Data excerpts —
*-*-*

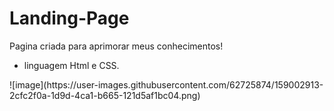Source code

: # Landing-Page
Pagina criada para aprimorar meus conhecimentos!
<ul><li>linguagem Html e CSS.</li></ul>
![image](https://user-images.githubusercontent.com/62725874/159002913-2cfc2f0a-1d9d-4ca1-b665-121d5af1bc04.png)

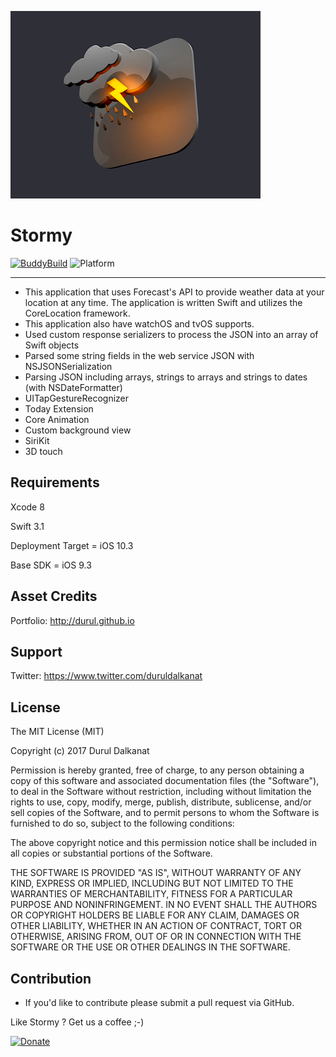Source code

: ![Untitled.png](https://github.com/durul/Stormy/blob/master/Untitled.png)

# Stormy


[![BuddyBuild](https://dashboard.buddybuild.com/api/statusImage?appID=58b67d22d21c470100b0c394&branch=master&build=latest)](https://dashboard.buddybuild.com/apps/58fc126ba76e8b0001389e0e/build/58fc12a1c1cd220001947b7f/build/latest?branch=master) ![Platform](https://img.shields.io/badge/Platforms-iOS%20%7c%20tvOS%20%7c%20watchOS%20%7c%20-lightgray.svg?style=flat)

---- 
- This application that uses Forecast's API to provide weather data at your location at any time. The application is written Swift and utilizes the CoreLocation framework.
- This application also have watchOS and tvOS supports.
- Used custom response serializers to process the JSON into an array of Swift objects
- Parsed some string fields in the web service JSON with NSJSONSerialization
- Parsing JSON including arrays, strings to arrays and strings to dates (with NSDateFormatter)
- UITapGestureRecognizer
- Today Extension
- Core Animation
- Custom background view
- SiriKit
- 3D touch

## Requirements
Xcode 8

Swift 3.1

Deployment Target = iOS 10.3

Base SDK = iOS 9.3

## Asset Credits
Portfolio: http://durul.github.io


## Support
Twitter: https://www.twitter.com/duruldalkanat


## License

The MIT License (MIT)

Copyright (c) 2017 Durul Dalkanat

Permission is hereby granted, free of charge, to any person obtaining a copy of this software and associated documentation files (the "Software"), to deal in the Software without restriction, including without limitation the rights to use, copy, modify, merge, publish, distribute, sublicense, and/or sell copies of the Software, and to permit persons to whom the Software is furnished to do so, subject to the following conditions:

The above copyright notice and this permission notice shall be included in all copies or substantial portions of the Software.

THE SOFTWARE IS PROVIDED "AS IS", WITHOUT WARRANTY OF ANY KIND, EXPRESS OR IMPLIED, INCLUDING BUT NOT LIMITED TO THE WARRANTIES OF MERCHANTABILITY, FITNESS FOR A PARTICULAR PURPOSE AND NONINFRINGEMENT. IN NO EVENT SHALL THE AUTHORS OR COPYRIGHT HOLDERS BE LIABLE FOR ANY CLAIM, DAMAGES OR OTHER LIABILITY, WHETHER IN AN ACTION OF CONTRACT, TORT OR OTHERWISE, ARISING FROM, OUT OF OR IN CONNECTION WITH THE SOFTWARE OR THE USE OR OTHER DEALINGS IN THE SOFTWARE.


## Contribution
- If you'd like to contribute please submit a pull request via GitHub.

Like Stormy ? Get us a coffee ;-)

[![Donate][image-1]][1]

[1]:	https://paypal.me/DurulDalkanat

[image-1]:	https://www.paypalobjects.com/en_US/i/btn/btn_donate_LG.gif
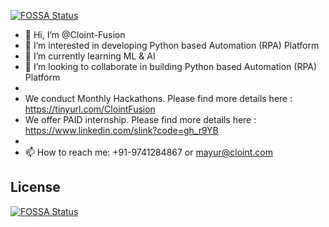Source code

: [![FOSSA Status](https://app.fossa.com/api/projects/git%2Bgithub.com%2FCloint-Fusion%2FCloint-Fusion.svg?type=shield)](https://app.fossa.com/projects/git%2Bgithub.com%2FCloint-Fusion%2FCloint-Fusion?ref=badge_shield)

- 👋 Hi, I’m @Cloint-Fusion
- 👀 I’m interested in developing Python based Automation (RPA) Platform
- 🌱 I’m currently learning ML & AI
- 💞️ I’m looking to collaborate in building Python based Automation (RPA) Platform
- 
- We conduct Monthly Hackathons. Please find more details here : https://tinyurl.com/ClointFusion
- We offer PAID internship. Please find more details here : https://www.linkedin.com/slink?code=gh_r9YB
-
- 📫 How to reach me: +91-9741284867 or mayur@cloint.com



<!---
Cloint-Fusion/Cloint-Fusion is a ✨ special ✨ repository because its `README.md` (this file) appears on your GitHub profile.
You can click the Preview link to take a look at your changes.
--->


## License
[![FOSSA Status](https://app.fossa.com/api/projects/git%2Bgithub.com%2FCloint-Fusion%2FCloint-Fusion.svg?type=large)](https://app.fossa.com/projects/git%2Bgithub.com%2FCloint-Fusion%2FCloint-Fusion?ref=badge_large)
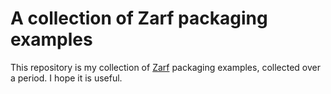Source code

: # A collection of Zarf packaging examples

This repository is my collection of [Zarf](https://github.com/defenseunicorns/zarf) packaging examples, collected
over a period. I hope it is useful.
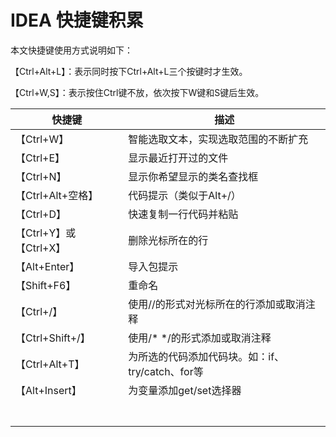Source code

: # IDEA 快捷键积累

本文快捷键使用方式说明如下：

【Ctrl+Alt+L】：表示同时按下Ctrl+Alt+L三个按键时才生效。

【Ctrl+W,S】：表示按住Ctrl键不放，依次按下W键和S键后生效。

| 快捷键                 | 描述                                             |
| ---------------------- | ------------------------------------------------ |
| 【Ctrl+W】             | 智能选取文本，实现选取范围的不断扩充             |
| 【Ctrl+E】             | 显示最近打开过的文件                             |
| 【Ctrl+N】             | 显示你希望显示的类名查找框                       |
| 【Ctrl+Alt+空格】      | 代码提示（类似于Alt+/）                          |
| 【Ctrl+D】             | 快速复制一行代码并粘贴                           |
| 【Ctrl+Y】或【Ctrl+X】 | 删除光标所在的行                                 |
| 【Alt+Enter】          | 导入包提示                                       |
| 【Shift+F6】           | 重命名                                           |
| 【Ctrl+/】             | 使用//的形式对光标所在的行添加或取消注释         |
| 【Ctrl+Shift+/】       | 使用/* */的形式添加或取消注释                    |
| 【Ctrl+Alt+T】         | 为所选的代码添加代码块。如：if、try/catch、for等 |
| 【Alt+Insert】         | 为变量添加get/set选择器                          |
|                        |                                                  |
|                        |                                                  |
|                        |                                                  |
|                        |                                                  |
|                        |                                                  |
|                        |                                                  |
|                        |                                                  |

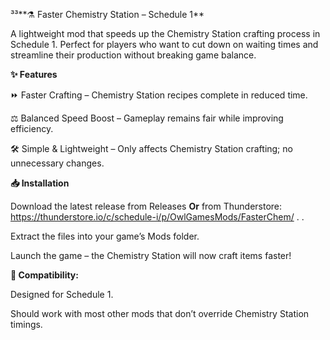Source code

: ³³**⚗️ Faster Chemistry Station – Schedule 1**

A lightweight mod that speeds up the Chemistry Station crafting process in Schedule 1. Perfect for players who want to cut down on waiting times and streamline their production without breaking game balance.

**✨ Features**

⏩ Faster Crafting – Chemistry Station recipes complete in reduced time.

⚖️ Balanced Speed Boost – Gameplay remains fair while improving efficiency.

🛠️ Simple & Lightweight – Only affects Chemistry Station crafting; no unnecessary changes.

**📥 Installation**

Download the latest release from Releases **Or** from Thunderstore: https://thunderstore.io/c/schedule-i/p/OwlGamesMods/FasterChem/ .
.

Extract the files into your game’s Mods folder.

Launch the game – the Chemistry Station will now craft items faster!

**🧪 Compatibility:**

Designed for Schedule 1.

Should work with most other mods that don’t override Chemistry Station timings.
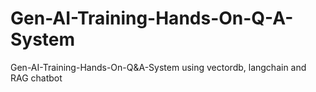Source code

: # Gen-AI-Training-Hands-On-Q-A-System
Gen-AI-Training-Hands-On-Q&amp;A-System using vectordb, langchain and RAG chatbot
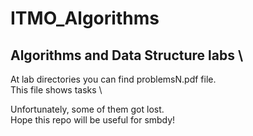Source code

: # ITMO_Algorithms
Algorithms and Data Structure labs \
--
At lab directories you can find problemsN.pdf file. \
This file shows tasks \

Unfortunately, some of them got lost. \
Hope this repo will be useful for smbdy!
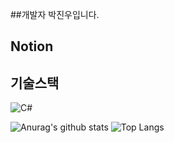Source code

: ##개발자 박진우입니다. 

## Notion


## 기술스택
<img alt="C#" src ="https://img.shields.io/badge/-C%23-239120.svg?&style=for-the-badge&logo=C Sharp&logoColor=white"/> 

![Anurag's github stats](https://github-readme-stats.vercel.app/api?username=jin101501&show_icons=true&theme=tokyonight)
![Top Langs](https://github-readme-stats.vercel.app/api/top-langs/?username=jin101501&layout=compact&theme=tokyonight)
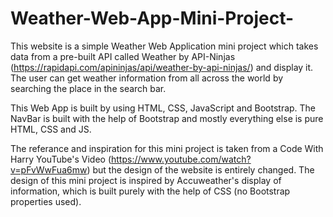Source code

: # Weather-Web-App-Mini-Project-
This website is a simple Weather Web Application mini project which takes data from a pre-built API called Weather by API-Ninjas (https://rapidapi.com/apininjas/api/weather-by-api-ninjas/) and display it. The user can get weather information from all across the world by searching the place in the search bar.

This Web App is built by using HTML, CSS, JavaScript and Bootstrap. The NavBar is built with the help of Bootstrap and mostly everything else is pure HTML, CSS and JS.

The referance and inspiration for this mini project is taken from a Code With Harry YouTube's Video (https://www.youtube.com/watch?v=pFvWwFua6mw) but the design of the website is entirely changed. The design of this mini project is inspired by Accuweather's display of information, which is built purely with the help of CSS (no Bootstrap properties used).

*-*-*

Instructions to follow —
Your response must consist of the lines from the beginning of the data through the line containing "Copyright (c) 2017 Durul Dalkanat", transcribed exactly, with no pictures.

Response —
Source code

: # Landing-Page
Pagina criada para aprimorar meus conhecimentos!
<ul><li>linguagem Html e CSS.</li></ul>
![image](https://user-images.githubusercontent.com/62725874/159002913-2cfc2f0a-1d9d-4ca1-b665-121d5af1bc04.png)

Source code

: ![Untitled.png](https://github.com/durul/Stormy/blob/master/Untitled.png)

# Stormy


[![BuddyBuild](https://dashboard.buddybuild.com/api/statusImage?appID=58b67d22d21c470100b0c394&branch=master&build=latest)](https://dashboard.buddybuild.com/apps/58fc126ba76e8b0001389e0e/build/58fc12a1c1cd220001947b7f/build/latest?branch=master) ![Platform](https://img.shields.io/badge/Platforms-iOS%20%7c%20tvOS%20%7c%20watchOS%20%7c%20-lightgray.svg?style=flat)

---- 
- This application that uses Forecast's API to provide weather data at your location at any time. The application is written Swift and utilizes the CoreLocation framework.
- This application also have watchOS and tvOS supports.
- Used custom response serializers to process the JSON into an array of Swift objects
- Parsed some string fields in the web service JSON with NSJSONSerialization
- Parsing JSON including arrays, strings to arrays and strings to dates (with NSDateFormatter)
- UITapGestureRecognizer
- Today Extension
- Core Animation
- Custom background view
- SiriKit
- 3D touch

## Requirements
Xcode 8

Swift 3.1

Deployment Target = iOS 10.3

Base SDK = iOS 9.3

## Asset Credits
Portfolio: http://durul.github.io


## Support
Twitter: https://www.twitter.com/duruldalkanat


## License

The MIT License (MIT)

Copyright (c) 2017 Durul Dalkanat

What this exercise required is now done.